# [PROBLEM DESCRIPTION]
With the listing in front of you, retype it exactly.
━━━━━ EXERCISE MATERIAL
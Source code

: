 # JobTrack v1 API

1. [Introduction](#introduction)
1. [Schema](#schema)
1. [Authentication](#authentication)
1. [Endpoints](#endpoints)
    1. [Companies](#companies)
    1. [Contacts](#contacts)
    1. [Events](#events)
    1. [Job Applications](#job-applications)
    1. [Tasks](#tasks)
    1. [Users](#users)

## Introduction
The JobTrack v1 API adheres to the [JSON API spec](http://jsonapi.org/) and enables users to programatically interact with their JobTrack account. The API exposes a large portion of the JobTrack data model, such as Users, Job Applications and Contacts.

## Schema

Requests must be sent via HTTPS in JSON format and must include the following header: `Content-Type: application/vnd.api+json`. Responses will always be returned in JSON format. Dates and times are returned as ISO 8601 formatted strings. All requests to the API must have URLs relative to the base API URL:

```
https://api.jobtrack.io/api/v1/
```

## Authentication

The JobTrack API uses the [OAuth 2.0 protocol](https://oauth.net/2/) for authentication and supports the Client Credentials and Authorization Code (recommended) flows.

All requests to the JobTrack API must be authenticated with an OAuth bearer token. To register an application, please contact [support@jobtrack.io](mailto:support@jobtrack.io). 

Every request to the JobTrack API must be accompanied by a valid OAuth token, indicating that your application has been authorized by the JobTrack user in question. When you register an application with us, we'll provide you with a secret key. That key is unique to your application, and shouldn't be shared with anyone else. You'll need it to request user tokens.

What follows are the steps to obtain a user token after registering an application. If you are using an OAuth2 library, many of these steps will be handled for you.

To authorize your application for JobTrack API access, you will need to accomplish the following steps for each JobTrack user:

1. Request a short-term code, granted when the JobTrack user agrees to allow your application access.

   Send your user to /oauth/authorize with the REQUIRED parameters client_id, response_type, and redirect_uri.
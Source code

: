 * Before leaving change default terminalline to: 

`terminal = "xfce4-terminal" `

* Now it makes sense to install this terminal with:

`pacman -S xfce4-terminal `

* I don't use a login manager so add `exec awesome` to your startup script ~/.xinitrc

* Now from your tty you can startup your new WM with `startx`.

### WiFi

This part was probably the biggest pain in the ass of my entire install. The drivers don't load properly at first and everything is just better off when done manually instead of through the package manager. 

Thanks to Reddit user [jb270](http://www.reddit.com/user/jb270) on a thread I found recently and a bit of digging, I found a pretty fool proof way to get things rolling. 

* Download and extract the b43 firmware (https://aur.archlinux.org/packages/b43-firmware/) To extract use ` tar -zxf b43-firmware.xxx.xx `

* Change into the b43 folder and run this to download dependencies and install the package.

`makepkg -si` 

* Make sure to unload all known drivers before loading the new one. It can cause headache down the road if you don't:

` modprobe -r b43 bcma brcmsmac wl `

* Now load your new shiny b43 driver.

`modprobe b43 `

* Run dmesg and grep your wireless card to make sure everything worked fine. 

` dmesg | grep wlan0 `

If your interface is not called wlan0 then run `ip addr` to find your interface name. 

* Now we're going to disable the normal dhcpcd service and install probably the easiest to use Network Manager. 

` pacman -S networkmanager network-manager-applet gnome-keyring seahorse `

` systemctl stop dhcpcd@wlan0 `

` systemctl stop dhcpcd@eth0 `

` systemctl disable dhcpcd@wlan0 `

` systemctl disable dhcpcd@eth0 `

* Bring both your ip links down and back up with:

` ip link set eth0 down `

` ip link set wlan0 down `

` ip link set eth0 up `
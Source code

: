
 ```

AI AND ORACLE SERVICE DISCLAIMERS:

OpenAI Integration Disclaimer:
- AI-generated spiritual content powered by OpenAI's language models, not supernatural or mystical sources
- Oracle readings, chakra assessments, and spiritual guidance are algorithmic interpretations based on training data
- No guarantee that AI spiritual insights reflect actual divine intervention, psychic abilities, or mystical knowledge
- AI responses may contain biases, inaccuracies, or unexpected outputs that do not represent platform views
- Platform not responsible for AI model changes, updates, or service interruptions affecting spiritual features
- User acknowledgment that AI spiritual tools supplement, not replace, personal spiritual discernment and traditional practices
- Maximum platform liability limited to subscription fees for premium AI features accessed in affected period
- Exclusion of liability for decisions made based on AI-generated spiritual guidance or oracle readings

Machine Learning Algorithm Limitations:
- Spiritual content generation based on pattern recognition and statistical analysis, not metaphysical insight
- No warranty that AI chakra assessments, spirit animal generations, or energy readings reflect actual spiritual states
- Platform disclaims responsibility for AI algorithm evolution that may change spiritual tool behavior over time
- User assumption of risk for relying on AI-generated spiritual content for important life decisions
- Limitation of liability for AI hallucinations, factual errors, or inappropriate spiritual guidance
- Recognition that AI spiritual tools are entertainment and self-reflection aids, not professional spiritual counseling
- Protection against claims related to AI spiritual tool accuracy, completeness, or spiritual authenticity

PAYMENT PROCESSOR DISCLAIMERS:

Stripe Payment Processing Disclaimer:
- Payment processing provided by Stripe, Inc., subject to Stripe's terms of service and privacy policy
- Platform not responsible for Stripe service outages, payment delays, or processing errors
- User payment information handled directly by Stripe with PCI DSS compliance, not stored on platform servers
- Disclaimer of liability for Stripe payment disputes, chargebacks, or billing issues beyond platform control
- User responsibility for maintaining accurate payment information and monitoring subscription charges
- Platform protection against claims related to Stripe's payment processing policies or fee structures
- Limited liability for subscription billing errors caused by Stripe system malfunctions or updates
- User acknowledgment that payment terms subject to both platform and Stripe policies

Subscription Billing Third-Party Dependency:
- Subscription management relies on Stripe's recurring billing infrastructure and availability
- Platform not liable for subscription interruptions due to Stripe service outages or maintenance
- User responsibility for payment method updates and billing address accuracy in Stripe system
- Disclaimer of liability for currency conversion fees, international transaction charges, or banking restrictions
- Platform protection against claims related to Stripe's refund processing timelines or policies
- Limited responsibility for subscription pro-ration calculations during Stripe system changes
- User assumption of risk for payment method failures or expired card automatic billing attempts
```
━━━━━━━━━━
# [WRITTEN ANSWER]
Source code

: # JobTrack v1 API

1. [Introduction](#introduction)
1. [Schema](#schema)
1. [Authentication](#authentication)
1. [Endpoints](#endpoints)
    1. [Companies](#companies)
    1. [Contacts](#contacts)
    1. [Events](#events)
    1. [Job Applications](#job-applications)
    1. [Tasks](#tasks)
    1. [Users](#users)

## Introduction
The JobTrack v1 API adheres to the [JSON API spec](http://jsonapi.org/) and enables users to programatically interact with their JobTrack account. The API exposes a large portion of the JobTrack data model, such as Users, Job Applications and Contacts.

## Schema

Requests must be sent via HTTPS in JSON format and must include the following header: `Content-Type: application/vnd.api+json`. Responses will always be returned in JSON format. Dates and times are returned as ISO 8601 formatted strings. All requests to the API must have URLs relative to the base API URL:

```
https://api.jobtrack.io/api/v1/
```

## Authentication

The JobTrack API uses the [OAuth 2.0 protocol](https://oauth.net/2/) for authentication and supports the Client Credentials and Authorization Code (recommended) flows.

All requests to the JobTrack API must be authenticated with an OAuth bearer token. To register an application, please contact [support@jobtrack.io](mailto:support@jobtrack.io). 

Every request to the JobTrack API must be accompanied by a valid OAuth token, indicating that your application has been authorized by the JobTrack user in question. When you register an application with us, we'll provide you with a secret key. That key is unique to your application, and shouldn't be shared with anyone else. You'll need it to request user tokens.

What follows are the steps to obtain a user token after registering an application. If you are using an OAuth2 library, many of these steps will be handled for you.

To authorize your application for JobTrack API access, you will need to accomplish the following steps for each JobTrack user:

1. Request a short-term code, granted when the JobTrack user agrees to allow your application access.

   Send your user to /oauth/authorize with the REQUIRED parameters client_id, response_type, and redirect_uri.
Source code

: * Before leaving change default terminalline to: 

`terminal = "xfce4-terminal" `

* Now it makes sense to install this terminal with:

`pacman -S xfce4-terminal `

* I don't use a login manager so add `exec awesome` to your startup script ~/.xinitrc

* Now from your tty you can startup your new WM with `startx`.

### WiFi

This part was probably the biggest pain in the ass of my entire install. The drivers don't load properly at first and everything is just better off when done manually instead of through the package manager. 

Thanks to Reddit user [jb270](http://www.reddit.com/user/jb270) on a thread I found recently and a bit of digging, I found a pretty fool proof way to get things rolling. 

* Download and extract the b43 firmware (https://aur.archlinux.org/packages/b43-firmware/) To extract use ` tar -zxf b43-firmware.xxx.xx `

* Change into the b43 folder and run this to download dependencies and install the package.

`makepkg -si` 

* Make sure to unload all known drivers before loading the new one. It can cause headache down the road if you don't:

` modprobe -r b43 bcma brcmsmac wl `

* Now load your new shiny b43 driver.

`modprobe b43 `

* Run dmesg and grep your wireless card to make sure everything worked fine. 

` dmesg | grep wlan0 `

If your interface is not called wlan0 then run `ip addr` to find your interface name. 

* Now we're going to disable the normal dhcpcd service and install probably the easiest to use Network Manager. 

` pacman -S networkmanager network-manager-applet gnome-keyring seahorse `

` systemctl stop dhcpcd@wlan0 `

` systemctl stop dhcpcd@eth0 `

` systemctl disable dhcpcd@wlan0 `

` systemctl disable dhcpcd@eth0 `

* Bring both your ip links down and back up with:

` ip link set eth0 down `

` ip link set wlan0 down `

` ip link set eth0 up `
Source code

:
 ```

AI AND ORACLE SERVICE DISCLAIMERS:

OpenAI Integration Disclaimer:
- AI-generated spiritual content powered by OpenAI's language models, not supernatural or mystical sources
- Oracle readings, chakra assessments, and spiritual guidance are algorithmic interpretations based on training data
- No guarantee that AI spiritual insights reflect actual divine intervention, psychic abilities, or mystical knowledge
- AI responses may contain biases, inaccuracies, or unexpected outputs that do not represent platform views
- Platform not responsible for AI model changes, updates, or service interruptions affecting spiritual features
- User acknowledgment that AI spiritual tools supplement, not replace, personal spiritual discernment and traditional practices
- Maximum platform liability limited to subscription fees for premium AI features accessed in affected period
- Exclusion of liability for decisions made based on AI-generated spiritual guidance or oracle readings

Machine Learning Algorithm Limitations:
- Spiritual content generation based on pattern recognition and statistical analysis, not metaphysical insight
- No warranty that AI chakra assessments, spirit animal generations, or energy readings reflect actual spiritual states
- Platform disclaims responsibility for AI algorithm evolution that may change spiritual tool behavior over time
- User assumption of risk for relying on AI-generated spiritual content for important life decisions
- Limitation of liability for AI hallucinations, factual errors, or inappropriate spiritual guidance
- Recognition that AI spiritual tools are entertainment and self-reflection aids, not professional spiritual counseling
- Protection against claims related to AI spiritual tool accuracy, completeness, or spiritual authenticity

PAYMENT PROCESSOR DISCLAIMERS:

Stripe Payment Processing Disclaimer:
- Payment processing provided by Stripe, Inc., subject to Stripe's terms of service and privacy policy
- Platform not responsible for Stripe service outages, payment delays, or processing errors
- User payment information handled directly by Stripe with PCI DSS compliance, not stored on platform servers
- Disclaimer of liability for Stripe payment disputes, chargebacks, or billing issues beyond platform control
- User responsibility for maintaining accurate payment information and monitoring subscription charges
- Platform protection against claims related to Stripe's payment processing policies or fee structures
- Limited liability for subscription billing errors caused by Stripe system malfunctions or updates
- User acknowledgment that payment terms subject to both platform and Stripe policies

Subscription Billing Third-Party Dependency:
- Subscription management relies on Stripe's recurring billing infrastructure and availability
- Platform not liable for subscription interruptions due to Stripe service outages or maintenance
- User responsibility for payment method updates and billing address accuracy in Stripe system
- Disclaimer of liability for currency conversion fees, international transaction charges, or banking restrictions
- Platform protection against claims related to Stripe's refund processing timelines or policies
- Limited responsibility for subscription pro-ration calculations during Stripe system changes
- User assumption of risk for payment method failures or expired card automatic billing attempts
```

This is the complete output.